Give reference implementations. Paste a small example of the coding style you want. If you want SoA layout, show a 5-line SoA struct. If you want flat 2D arrays with index macros, show the macro. The tool will follow the pattern.

Ask for performance justification. After the tool generates code, ask “what is the memory access pattern of this loop?” or “how many cache lines does one iteration of this loop touch?” This forces the tool to reason about the hardware implications of its choices, and it will often catch its own mistakes.

Use AI for the boring parts, write the hot path yourself. Let the tool generate the I/O layer, the argument parser, the test harness, the build system, and the visualization scripts. Write the stencil kernel, the particle force loop, and the communication overlap logic yourself. The hot path is where domain expertise matters most, and it is usually a small fraction of the total code.

Review generated code with a profiler, not just a compiler. Code that compiles and passes tests might still be 10x slower than it needs to be. Profile the AI-generated code before accepting it. perf stat takes 30 seconds to run and will tell you if the tool introduced a performance cliff.

MPI-specific pitfalls

AI tools have a particular set of failure modes with MPI because the programming model is unusual. Most code they have seen is single-process.

MPI_COMM_WORLD everywhere. The tool will use the world communicator for every operation because that is what simple examples do. In production code, you should create subcommunicators for different phases of the computation. A solver that only involves a subset of ranks should not force all ranks to participate in its collectives.

Forgetting collective participation. Every rank in a communicator must call a collective operation. AI tools sometimes put MPI_Allreduce inside an if (rank == 0) block, which deadlocks because the other ranks never enter the call.

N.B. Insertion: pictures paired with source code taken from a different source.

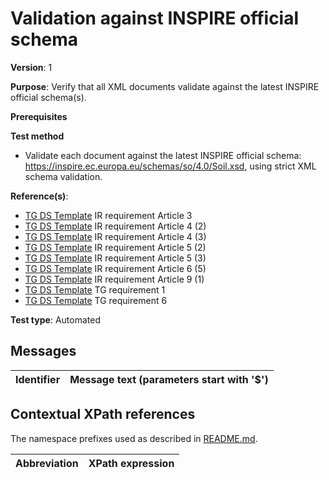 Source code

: # Validation against INSPIRE official schema

**Version**: 1

**Purpose**: Verify that all XML documents validate against the latest INSPIRE official schema(s).

**Prerequisites**

**Test method**

* Validate each document against the latest INSPIRE official schema: https://inspire.ec.europa.eu/schemas/so/4.0/Soil.xsd, using strict XML schema validation.

**Reference(s)**: 

* [TG DS Template](http://inspire.ec.europa.eu/id/ats/data/3.0rc3/schemas/README#ref_TG_DS_tmpl) IR requirement Article 3
* [TG DS Template](http://inspire.ec.europa.eu/id/ats/data/3.0rc3/schemas/README#ref_TG_DS_tmpl) IR requirement Article 4 (2)
* [TG DS Template](http://inspire.ec.europa.eu/id/ats/data/3.0rc3/schemas/README#ref_TG_DS_tmpl) IR requirement Article 4 (3)
* [TG DS Template](http://inspire.ec.europa.eu/id/ats/data/3.0rc3/schemas/README#ref_TG_DS_tmpl) IR requirement Article 5 (2)
* [TG DS Template](http://inspire.ec.europa.eu/id/ats/data/3.0rc3/schemas/README#ref_TG_DS_tmpl) IR requirement Article 5 (3)
* [TG DS Template](http://inspire.ec.europa.eu/id/ats/data/3.0rc3/schemas/README#ref_TG_DS_tmpl) IR requirement Article 6 (5)
* [TG DS Template](http://inspire.ec.europa.eu/id/ats/data/3.0rc3/schemas/README#ref_TG_DS_tmpl) IR requirement Article 9 (1)
* [TG DS Template](http://inspire.ec.europa.eu/id/ats/data/3.0rc3/schemas/README#ref_TG_DS_tmpl) TG requirement 1
* [TG DS Template](http://inspire.ec.europa.eu/id/ats/data/3.0rc3/schemas/README#ref_TG_DS_tmpl) TG requirement 6

**Test type**: Automated

## Messages

Identifier  |  Message text (parameters start with '$')
---------------------------------------------------------- | -------------------------------------------------------------------------


## Contextual XPath references

The namespace prefixes used as described in [README.md](http://inspire.ec.europa.eu/id/ats/data/3.0rc3/schemas/README#namespaces).

Abbreviation                                               |  XPath expression
---------------------------------------------------------- | -------------------------------------------------------------------------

// BUG: only rank 0 calls allreduce, others hang
if (rank == 0) {
    MPI_Allreduce(&local, &global, 1, MPI_DOUBLE, MPI_SUM, comm);
}

// Correct: all ranks participate
MPI_Allreduce(&local, &global, 1, MPI_DOUBLE, MPI_SUM, comm);
if (rank == 0) {
    printf("Global sum: %f\n", global);
}

Deadlock-prone send/recv ordering. When all ranks send to rank 0, then receive from rank 0, the tool may generate blocking sends that fill the MPI buffer and deadlock. Use non-blocking operations (MPI_Isend/MPI_Irecv) or restructure as a collective (MPI_Gather/MPI_Scatter).

Missing thread-level initialization. If your code uses MPI from multiple threads, you need MPI_Init_thread with MPI_THREAD_MULTIPLE or at least MPI_THREAD_FUNNELED. AI tools almost always generate plain MPI_Init, which defaults to MPI_THREAD_SINGLE.

Communicator leaks. MPI_Comm_dup and MPI_Comm_split create new communicators that consume resources in the MPI runtime. AI tools rarely generate the matching MPI_Comm_free. In a long-running simulation that creates communicators per phase, this is a resource leak.

Cache and SIMD awareness gaps

AI tools do not reason about cache hierarchies or SIMD register widths unless you prompt them to.

Loop tiling. A naive matrix multiply accesses column elements of B with stride N, thrashing the cache when N is large. Tiling the loops into blocks that fit in L1 keeps a small tile of B resident while you multiply it against multiple rows of A. AI tools will not tile loops unless you ask.

// Untiled: B accessed column-wise, one cache miss per element
for (int i = 0; i < N; ++i)
    for (int j = 0; j < N; ++j)
        for (int k = 0; k < N; ++k)
            C[i*N+j] += A[i*N+k] * B[k*N+j];

// Tiled: blocks of B stay in L1 across iterations
constexpr int BLK = 64;
for (int ii = 0; ii < N; ii += BLK)
    for (int jj = 0; jj < N; jj += BLK)
        for (int kk = 0; kk < N; kk += BLK)
            for (int i = ii; i < std::min(ii+BLK, N); ++i)
                for (int j = jj; j < std::min(jj+BLK, N); ++j)
                    for (int k = kk; k < std::min(kk+BLK, N); ++k)
                        C[i*N+j] += A[i*N+k] * B[k*N+j];

Alignment. SIMD loads and stores are fastest when the data address is aligned to the vector width (32 bytes for AVX2, 64 bytes for AVX-512). alignas(64) on stack arrays and std::aligned_alloc for heap arrays enable aligned instructions. AI tools rarely add alignment annotations.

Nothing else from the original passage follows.